I find it odd that a draft from the broken basement window causes the furnace to run continuously when it is the thermostat (in the heated portion of the house) that looks to be satisfied when the set point temperature is reached, which then stops the operation of the furnace. Is the broken basement window feeding cold air into the heated portion of the house? I hope not!

As for the furnace turning off periodically so it doesn't overheat - that tells me the furnace was not capable of raising the temperature enough to satisfy the thermostat setting. Why is that? Again, I find this odd.

Something isn't adding up in my opinion.


----------



## JohnWill (Oct 19, 2002)

Koot said:


> Something isn't adding up in my opinion.


I'm glad I'm not the only one that found this really strange.


----------



## TechieJeff (Jan 3, 2010)

Yeah its still not fixed, I thought it was  

I called my dad to see if he could come over and take a look at it, haha.


----------



## Koot (Nov 25, 2007)

TechieJeff said:


> Yeah its still not fixed, I thought it was
> 
> I called my dad to see if he could come over and take a look at it, haha.

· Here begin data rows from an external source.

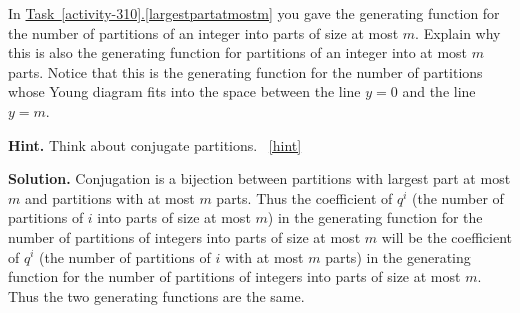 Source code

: \documentclass{book}
\begin{document}
\setcounter{project}{318}
\addtocounter{project}{-1}
\begin{activity}[]\label{atmostmparts}
\hypertarget{p-1590}{}%
In \hyperref[largestpartatmostm]{Task~\ref{activity-310}.\ref{largestpartatmostm}} you gave the generating function for the number of partitions of an integer into parts of size at most \(m\). Explain why this is also the generating function for partitions of an integer into at most \(m\) parts. Notice that this is the generating function for the number of partitions whose Young diagram fits into the space between the line \(y=0\) and the line \(y=m\).%
\par\smallskip%
\noindent\textbf{Hint.}\hypertarget{hint-207}{}\quad%
\hypertarget{p-1591}{}%
Think about conjugate partitions.%
~\hfill{\tiny\hyperlink{a-318}{[hint]}\hypertarget{q-318}{}}\par\smallskip%
\noindent\textbf{Solution.}\hypertarget{solution-212}{}\quad%
\hypertarget{p-1592}{}%
Conjugation is a bijection between partitions with largest part at most \(m\) and partitions with at most \(m\) parts. Thus the coefficient of \(q^i\) (the number of partitions of \(i\) into parts of size at most \(m\)) in the generating function for the number of partitions of integers into parts of size at most \(m\) will be the coefficient of \(q^i\) (the number of partitions of \(i\) with at most \(m\) parts) in the generating function for the number of partitions of integers into parts of size at most \(m\). Thus the two generating functions are the same.%
\end{activity}

\clearpage
\end{document}
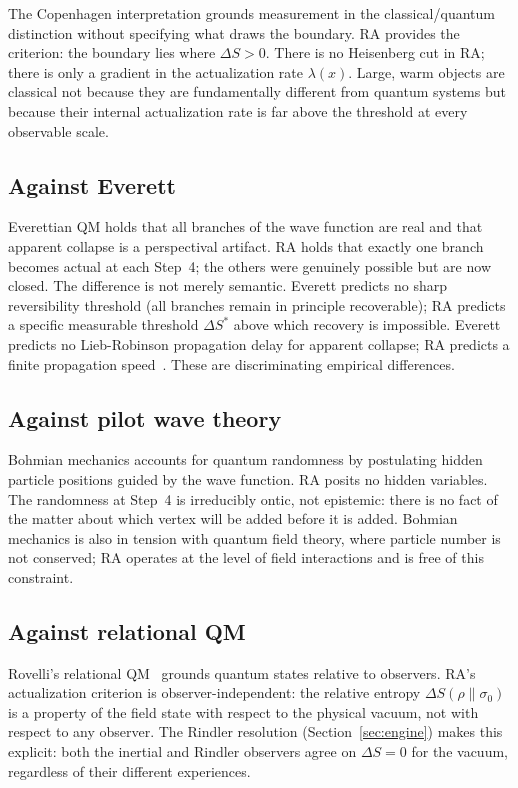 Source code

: \documentclass[11pt,twocolumn]{article}
\theoremstyle{plain}
\theoremstyle{remark}
\begin{document}
The Copenhagen interpretation grounds measurement in the classical/quantum
distinction without specifying what draws the boundary.
RA provides the criterion: the boundary lies where $\Delta S > 0$.
There is no Heisenberg cut in RA; there is only a gradient in the
actualization rate $\lambda(x)$.
Large, warm objects are classical not because they are fundamentally
different from quantum systems but because their internal actualization
rate is far above the threshold at every observable scale.

\subsection{Against Everett}

Everettian QM holds that all branches of the wave function are real
and that apparent collapse is a perspectival artifact.
RA holds that exactly one branch becomes actual at each Step~4;
the others were genuinely possible but are now closed.
The difference is not merely semantic.
Everett predicts no sharp reversibility threshold (all branches
remain in principle recoverable); RA predicts a specific measurable
threshold $\Delta S^*$ above which recovery is impossible.
Everett predicts no Lieb-Robinson propagation delay for apparent
collapse; RA predicts a finite propagation speed~\cite{Sandeman2026P2}.
These are discriminating empirical differences.

\subsection{Against pilot wave theory}

Bohmian mechanics accounts for quantum randomness by postulating
hidden particle positions guided by the wave function.
RA posits no hidden variables.
The randomness at Step~4 is irreducibly ontic, not epistemic:
there is no fact of the matter about which vertex will be added
before it is added.
Bohmian mechanics is also in tension with quantum field theory,
where particle number is not conserved; RA operates at the level
of field interactions and is free of this constraint.

\subsection{Against relational QM}

Rovelli's relational QM~\cite{Rovelli1996} grounds quantum
states relative to observers.
RA's actualization criterion is observer-independent: the relative
entropy $\Delta S(\rho\|\sigma_0)$ is a property of the field state
with respect to the physical vacuum, not with respect to any observer.
The Rindler resolution (Section~\ref{sec:engine}) makes this explicit:
both the inertial and Rindler observers agree on $\Delta S = 0$ for
the vacuum, regardless of their different experiences.
\end{document}
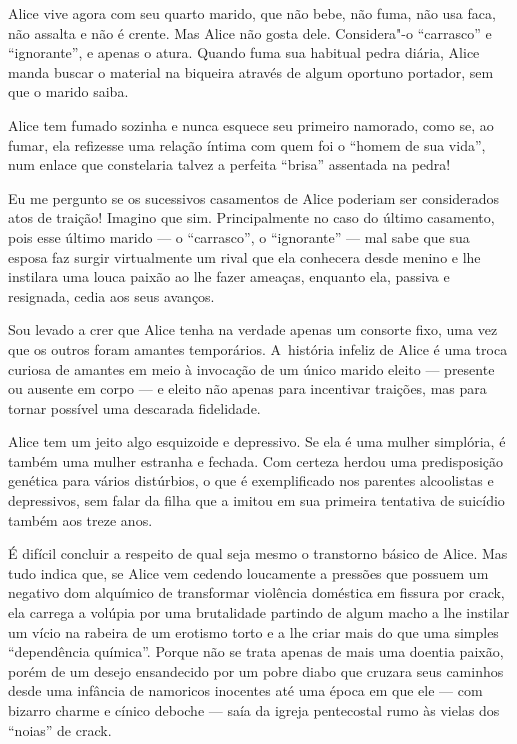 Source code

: Alice vive agora com seu quarto marido, que não bebe, não fuma, não usa
faca, não assalta e não é crente. Mas Alice não gosta dele. Considera"-o
``carrasco'' e ``ignorante'', e apenas o atura. Quando fuma sua habitual
pedra diária, Alice manda buscar o material na biqueira através de algum
oportuno portador, sem que o marido saiba.

Alice tem fumado sozinha e nunca esquece seu primeiro namorado, como se,
ao fumar, ela refizesse uma relação íntima com quem foi o ``homem de sua
vida'', num enlace que constelaria talvez a perfeita ``brisa'' assentada
na pedra!

Eu me pergunto se os sucessivos casamentos de Alice poderiam ser
considerados atos de traição! Imagino que sim. Principalmente no caso do
último casamento, pois esse último marido --- o ``carrasco'', o
``ignorante'' --- mal sabe que sua esposa faz surgir virtualmente um
rival que ela conhecera desde menino e lhe instilara uma louca paixão ao
lhe fazer ameaças, enquanto ela, passiva e resignada, cedia aos seus
avanços.

Sou levado a crer que Alice tenha na verdade apenas um consorte fixo,
uma vez que os outros foram amantes temporários. A~história infeliz de
Alice é uma troca curiosa de amantes em meio à invocação de um único
marido eleito --- presente ou ausente em corpo --- e eleito não apenas
para incentivar traições, mas para tornar possível uma descarada
fidelidade.

Alice tem um jeito algo esquizoide e depressivo. Se ela é uma mulher
simplória, é também uma mulher estranha e fechada. Com certeza herdou
uma predisposição genética para vários distúrbios, o que é exemplificado
nos parentes alcoolistas e depressivos, sem falar da filha que a imitou
em sua primeira tentativa de suicídio também aos treze anos.

É difícil concluir a respeito de qual seja mesmo o transtorno básico de
Alice. Mas tudo indica que, se Alice vem cedendo loucamente a pressões
que possuem um negativo dom alquímico de transformar violência doméstica
em fissura por crack, ela carrega a volúpia por uma brutalidade partindo
de algum macho a lhe instilar um vício na rabeira de um erotismo torto e
a lhe criar mais do que uma simples ``dependência química''. Porque não
se trata apenas de mais uma doentia paixão, porém de um desejo
ensandecido por um pobre diabo que cruzara seus caminhos desde uma
infância de namoricos inocentes até uma época em que ele --- com bizarro
charme e cínico deboche --- saía da igreja pentecostal rumo às vielas
dos ``noias'' de crack.

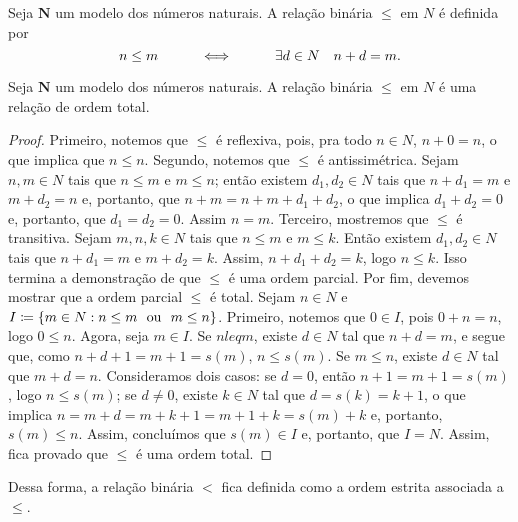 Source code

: \begin{defi}
	Seja $\bm N$ um modelo dos números naturais. A relação binária $\leq$ em $N$ é definida por
	\begin{equation*}
	n \leq m \qquad \quad \Longleftrightarrow \quad \qquad \exists d \in N \quad n+d=m.
	\end{equation*}
\end{defi}

\begin{prop}
	Seja $\bm N$ um modelo dos números naturais. A relação binária $\leq$ em $N$ é uma relação de ordem total.
\end{prop}
\begin{proof}
	Primeiro, notemos que $\leq$ é reflexiva, pois, pra todo $n \in N$, $n+0=n$, o que implica que $n \leq n$. Segundo, notemos que $\leq$ é antissimétrica. Sejam $n,m \in N$ tais que $n \leq m$ e $m \leq n$; então existem $d_1,d_2 \in N$ tais que $n+d_1=m$ e $m+d_2=n$ e, portanto, que $n+m=n+m+d_1+d_2$, o que implica $d_1+d_2=0$ e, portanto, que $d_1=d_2=0$. Assim $n=m$. Terceiro, mostremos que $\leq$ é transitiva. Sejam $m,n,k \in N$ tais que $n \leq m$ e $m \leq k$. Então existem $d_1,d_2 \in N$ tais que $n+d_1=m$ e $m+d_2=k$. Assim, $n+d_1+d_2=k$, logo $n \leq k$. Isso termina a demonstração de que $\leq$ é uma ordem parcial. Por fim, devemos mostrar que a ordem parcial $\leq$ é total. Sejam $n \in N$ e $I \coloneqq \{m \in N: n \leq m \ou m \leq n\}$. Primeiro, notemos que $0 \in I$, pois $0+n=n$, logo $0 \leq n$. Agora, seja $m \in I$. Se $n leq m$, existe $d \in N$ tal que $n+d=m$, e segue que, como $n+d+1=m+1=s(m)$, $n \leq s(m)$. Se $m \leq n$, existe $d \in N$ tal que $m+d=n$. Consideramos dois casos: se $d=0$, então $n+1=m+1=s(m)$, logo $n \leq s(m)$; se $d \neq 0$, existe $k \in N$ tal que $d=s(k)=k+1$, o que implica $n=m+d=m+k+1=m+1+k=s(m)+k$ e, portanto, $s(m) \leq n$. Assim, concluímos que $s(m) \in I$ e, portanto, que $I=N$. Assim, fica provado que $\leq$ é uma ordem total.
\end{proof}

	Dessa forma, a relação binária $<$ fica definida como a ordem estrita associada a $\leq$.

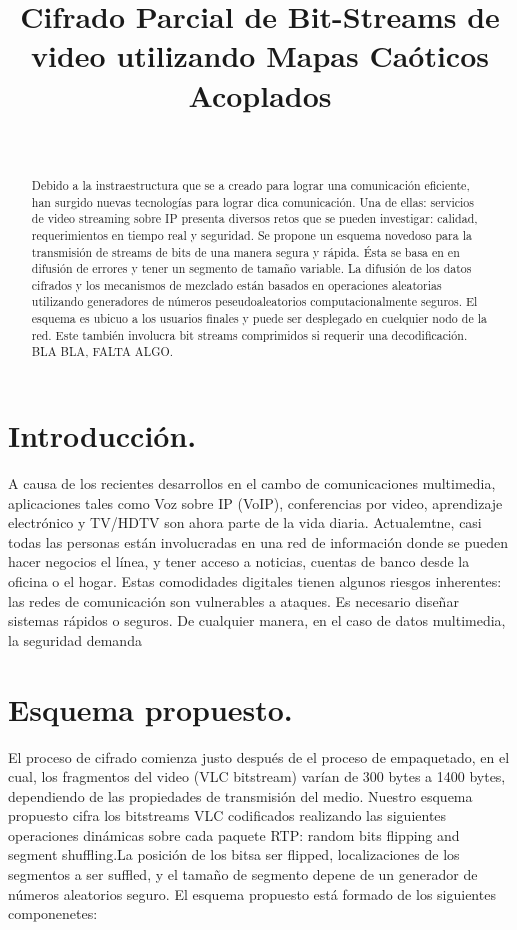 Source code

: \documentclass[10pt]{IEEEtran}
\title {Cifrado Parcial de Bit-Streams de video utilizando Mapas Caóticos Acoplados}
\author{\IEEEauthorblockN{Marcos Daniel Calderón Calderón}\\
\IEEEauthorblockA{Maestría en Ciencias de la Computación\\
Centro de Investigación en Matemáticas (CIMAT)\\
Guanajuato , Gto.\\
marcos.calderon@cimat.mx}}
\begin{document}
\maketitle
\begin{abstract}
Debido a la instraestructura que se a creado para lograr una comunicación eficiente, han surgido nuevas tecnologías para lograr dica comunicación. Una de ellas: servicios de video streaming sobre IP presenta diversos retos que se pueden investigar: calidad, requerimientos en tiempo real y seguridad. Se propone un esquema novedoso para la transmisión de streams de bits de una manera segura y rápida. Ésta se basa en en difusión de errores y tener un segmento de tamaño variable. La difusión de los datos cifrados y  los mecanismos de mezclado están basados en operaciones aleatorias utilizando  generadores de números peseudoaleatorios computacionalmente seguros. El esquema es ubicuo a los usuarios finales y puede ser desplegado en cuelquier nodo de la red. Este también involucra bit streams comprimidos si requerir una decodificación. BLA BLA, FALTA ALGO.
\end{abstract}
\section{Introducción.}
A causa de los recientes desarrollos en el cambo de comunicaciones multimedia, aplicaciones tales como Voz sobre IP (VoIP), conferencias por video, aprendizaje electrónico y TV/HDTV son ahora parte de la vida diaria. Actualemtne, casi todas las personas están involucradas en una red de información donde se pueden hacer negocios el línea, y tener acceso a noticias, cuentas de banco desde la oficina o el hogar. Estas comodidades digitales tienen algunos riesgos inherentes: las redes de comunicación son vulnerables a ataques. Es necesario diseñar sistemas rápidos o seguros. De cualquier manera, en el caso de datos multimedia, la seguridad demanda 

\section{Esquema propuesto.}
El proceso de cifrado comienza justo después de el proceso de empaquetado, en el cual, los fragmentos del video (VLC bitstream) varían de 300 bytes a 1400 bytes, dependiendo de las propiedades de transmisión del medio. Nuestro esquema propuesto cifra los bitstreams VLC codificados realizando las siguientes operaciones dinámicas sobre cada paquete RTP: random bits flipping and segment shuffling.La posición de los bitsa ser flipped, localizaciones de los segmentos a ser suffled, y el tamaño de segmento depene de un generador de números aleatorios seguro. El esquema propuesto está formado de los siguientes componenetes:
\end{document}
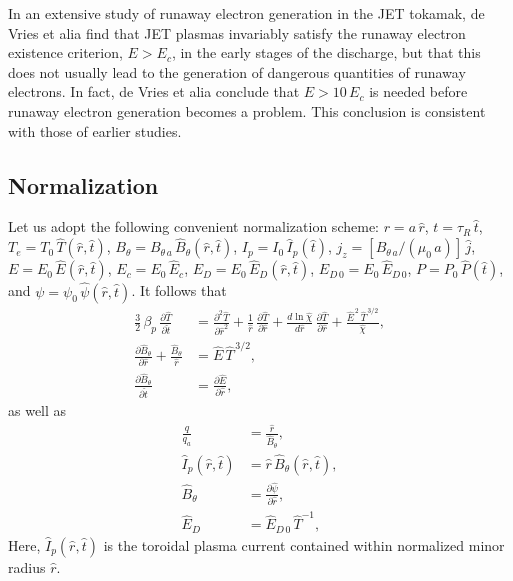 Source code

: \documentclass[12pt,prb,aps]{revtex4-1}
\begin{document}
 In an extensive study of runaway electron generation in the JET tokamak,\cite{run} de Vries et alia find that JET
  plasmas invariably satisfy the runaway electron existence criterion, $E>E_c$, in the early stages of the discharge, but that this does not
 usually lead to the generation of dangerous quantities of runaway electrons. In fact, de Vries et alia conclude that $E>10\,E_c$ is
 needed before runaway electron generation becomes a problem. This conclusion is consistent with those of earlier
 studies.\cite{granetz,paz,pop}
 
\subsection{Normalization}
 Let us adopt the following convenient normalization scheme: $r=a\,\hat{r}$, $t=\tau_R\,\hat{t}$, $T_e=T_0\,\hat{T}(\hat{r},\hat{t})$, $B_\theta=B_{\theta\,a}\,\hat{B}_\theta(\hat{r},\hat{t})$,
 $I_p=I_0\,\hat{I}_p(\hat{t})$, $j_z=[B_{\theta\,a}/(\mu_0\,a)]\,\hat{j}$, $E=E_0\,\hat{E}(\hat{r},\hat{t})$, $E_c= E_0\,\hat{E}_c$, $E_D= E_0\,\hat{E}_D(\hat{r},\hat{t})$, $E_{D\,0}=E_0\,\hat{E}_{D\,0}$, $P= P_0\,\hat{P}(\hat{t})$,  and
 $\psi=\psi_0\,\hat{\psi}(\hat{r},\hat{t})$. It follows that 
 \begin{align}\label{e25}
\frac{3}{2}\,\beta_p\,\frac{\partial \hat{T}}{\partial\hat{t}}&=
 \frac{\partial^2\hat{T}}{\partial \hat{r}^2} 
 +\frac{1}{\hat{r}}\,\frac{\partial\hat{T}}{\partial\hat{r}} + \frac{d\ln\hat{\chi}}{d\hat{r}}\,\frac{\partial\hat{T}}{\partial\hat{r}}
 + \frac{\hat{E}^{\,2}\,\hat{T}^{\,3/2}}{\hat{\chi}},\\[0.5ex]
\frac{\partial\hat{B}_\theta}{\partial \hat{r}} + \frac{\hat{B}_\theta}{\hat{r}}&= \hat{E}\,\hat{T}^{\,3/2},\\[0.5ex]
\frac{\partial\hat{B}_\theta}{\partial\hat{t}}&= \frac{\partial\hat{E}}{\partial\hat{r}},\label{e27}
 \end{align}
 as well as
 \begin{align}
 \frac{q}{q_a}&= \frac{\hat{r}}{\hat{B}_\theta},\label{e28}\\[0.5ex]
 \hat{I}_p(\hat{r},\hat{t})&= \hat{r}\,\hat{B}_\theta(\hat{r},\hat{t}),\label{e29}\\[0.5ex]
 \hat{B}_\theta &=\frac{\partial\hat{\psi}}{\partial\hat{r}},\label{e30}\\[0.5ex]
 \hat{E}_D&= \hat{E}_{D\,0}\,\hat{T}^{-1},
 \end{align}
 Here, $\hat{I}_p(\hat{r},\hat{t})$ is the toroidal plasma current contained within normalized minor radius $\hat{r}$. 
\end{document}
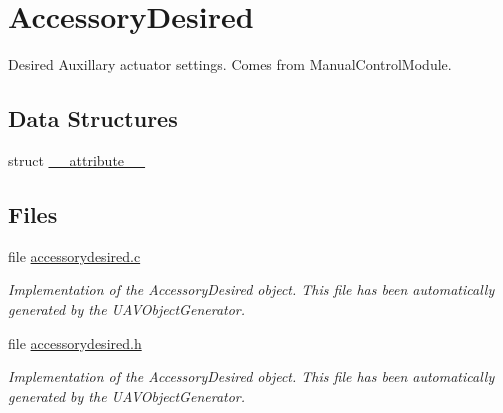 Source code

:\hypertarget{group___accessory_desired}{\section{\-Accessory\-Desired}
\label{group___accessory_desired}
}


\-Desired \-Auxillary actuator settings. \-Comes from \-Manual\-Control\-Module.  


\subsection*{\-Data \-Structures}
\begin{DoxyCompactItemize}
\item 
struct \hyperlink{struct____attribute____}{\-\_\-\-\_\-attribute\-\_\-\-\_\-}
\end{DoxyCompactItemize}
\subsection*{\-Files}
\begin{DoxyCompactItemize}
\item 
file \hyperlink{accessorydesired_8c}{accessorydesired.\-c}
\begin{DoxyCompactList}\small\item\em \-Implementation of the \-Accessory\-Desired object. \-This file has been automatically generated by the \-U\-A\-V\-Object\-Generator. \end{DoxyCompactList}\item 
file \hyperlink{accessorydesired_8h}{accessorydesired.\-h}
\begin{DoxyCompactList}\small\item\em \-Implementation of the \-Accessory\-Desired object. \-This file has been automatically generated by the \-U\-A\-V\-Object\-Generator. \end{DoxyCompactList}\end{DoxyCompactItemize}
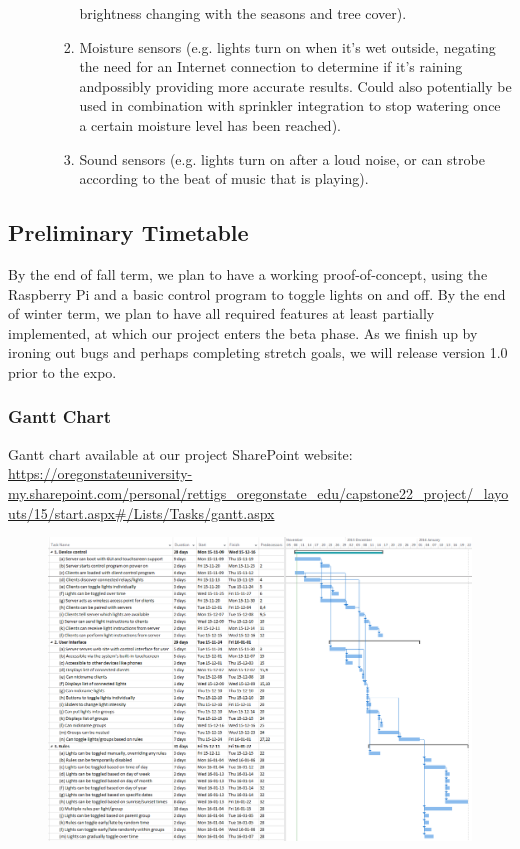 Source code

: \begin{enumerate}[resume]
\begin{enumerate}
\begin{enumerate}
                        brightness changing with the seasons and tree cover).
                    \item Moisture sensors (e.g. lights turn on when it's wet
                        outside, negating the need for an Internet connection
                        to determine if it's raining andpossibly providing more
                        accurate results.  Could also potentially be used in
                        combination with sprinkler integration to stop watering
                        once a certain moisture level has been reached).
                    \item Sound sensors (e.g. lights turn on after a loud
                        noise, or can strobe according to the beat of music
                        that is playing).
                \end{enumerate}
        \end{enumerate}
\end{enumerate}

\subsection{Preliminary Timetable}

By the end of fall term, we plan to have a working proof-of-concept, using the
Raspberry Pi and a basic control program to toggle lights on and off.  By the
end of winter term, we plan to have all required features at least partially
implemented, at which our project enters the beta phase.  As we finish up by
ironing out bugs and perhaps completing stretch goals, we will release version
1.0 prior to the expo.

\subsubsection{Gantt Chart}
Gantt chart available at our project SharePoint website:
\url{https://oregonstateuniversity-my.sharepoint.com/personal/rettigs_oregonstate_edu/capstone22_project/_layouts/15/start.aspx#/Lists/Tasks/gantt.aspx}
\begin{figure}
\includegraphics[width=1.0\textwidth]{ganttchart-original.png}
\end{figure}

\pagebreak
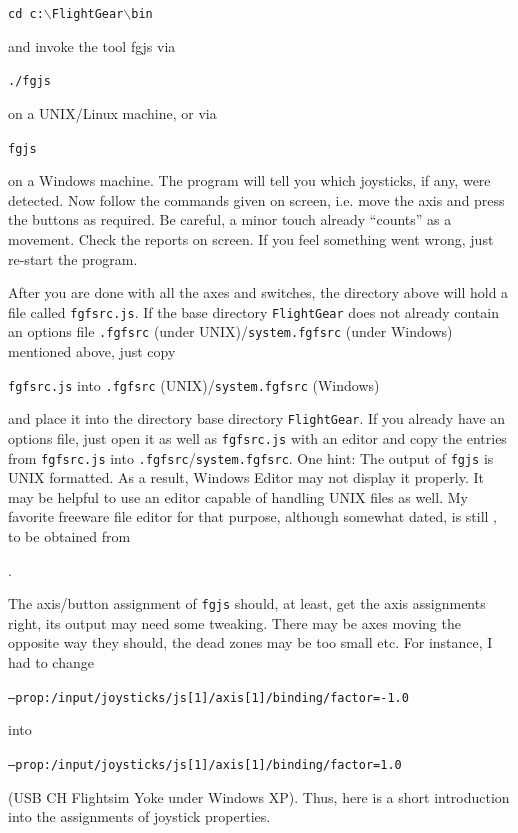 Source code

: \noindent
\texttt{cd c:$\backslash$FlightGear$\backslash$bin}

and invoke the tool fgjs via

\noindent
\texttt{./fgjs}

on a UNIX/Linux machine, or via

\noindent
\texttt{fgjs}

on a Windows machine. The program will tell you which joysticks, if any, were detected. Now follow the commands given on screen, i.e. move the axis and press the buttons as required. Be careful, a minor touch already ``counts'' as a movement. Check the reports on screen. If you feel something went wrong, just re-start the program.

After you are done with all the axes and switches, the directory above will hold a file called \texttt{fgfsrc.js}. If the \FlightGear{} base directory \texttt{FlightGear} does not already contain an options file \texttt{.fgfsrc} (under UNIX)/\texttt{system.fgfsrc} (under Windows) mentioned above, just copy
\medskip

\noindent
 \texttt{fgfsrc.js} into \texttt{.fgfsrc} (UNIX)/\texttt{system.fgfsrc} (Windows)
 \medskip

\noindent
and place it into the directory \FlightGear{} base directory \texttt{FlightGear}. If you already have an options file, just open it as well as \texttt{fgfsrc.js} with an editor and copy the entries from \texttt{fgfsrc.js} into \texttt{.fgfsrc}/\texttt{system.fgfsrc}. One hint: The output of \texttt{fgjs} is UNIX formatted. As a result, Windows Editor may not display it properly. It may be helpful to use an editor capable of handling UNIX files as well. My favorite freeware file editor for that purpose, although somewhat dated, is still , to be obtained from

.

The axis/button assignment of \texttt{fgjs} should, at least, get the axis assignments right, its output may need some tweaking. There may be axes moving the opposite way they should, the dead zones may be too small etc. For instance, I had to change

\texttt{--prop:/input/joysticks/js[1]/axis[1]/binding/factor=-1.0}

into

\texttt{--prop:/input/joysticks/js[1]/axis[1]/binding/factor=1.0}

(USB CH Flightsim Yoke under Windows XP). Thus, here is a short introduction into the assignments of joystick properties.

I didn't think so. Let us know the outcome.


----------



## JohnWill (Oct 19, 2002)

Did you try my suggestion of simply jumpering the thermostat to eliminate it as a possibility? I suspect this will turn out to be a furnace issue.


----------



## Knotbored (Jun 5, 2004)

Just one more consideration.
I replaced my propane tank last summer and didn't test out my furnace for a week later. It seems when replaced the lines to the furnace purged of gas and it took about a dozen tries before the furnace fired up. Durring this the furnace recirculating pump would hum, the fan would come on for 3 secconds, I would hear a crackle as a spark tried to fire it, then shutdown for about 30 seconds. Then do it all over again.
Is there a chance you refilled an empty propane tank? Could there be frozen moisture in the propane line? Could the valve at the tank be closed off?


----------



## K7M (Feb 27, 2000)

Is this propane or natural gas??? Is this a new install??? If it is propane, what size tanks are you using. If the tanks aren't large enough the lp will not vaporize at a fast enough rate to supply the furnace. a 100 lb tank at 0 deg will only vaporize for 45-50,000 btu. the average house furnace needs at least 2 100# tanks or a 100 gal. tank to vaporize for a 100,000 btu furnace. If it is natural gas, light your stove or other gas appliance and see what the flame does when the furnace tries to light. A friend had to have the gas co. come in and change the regulator on his house.


----------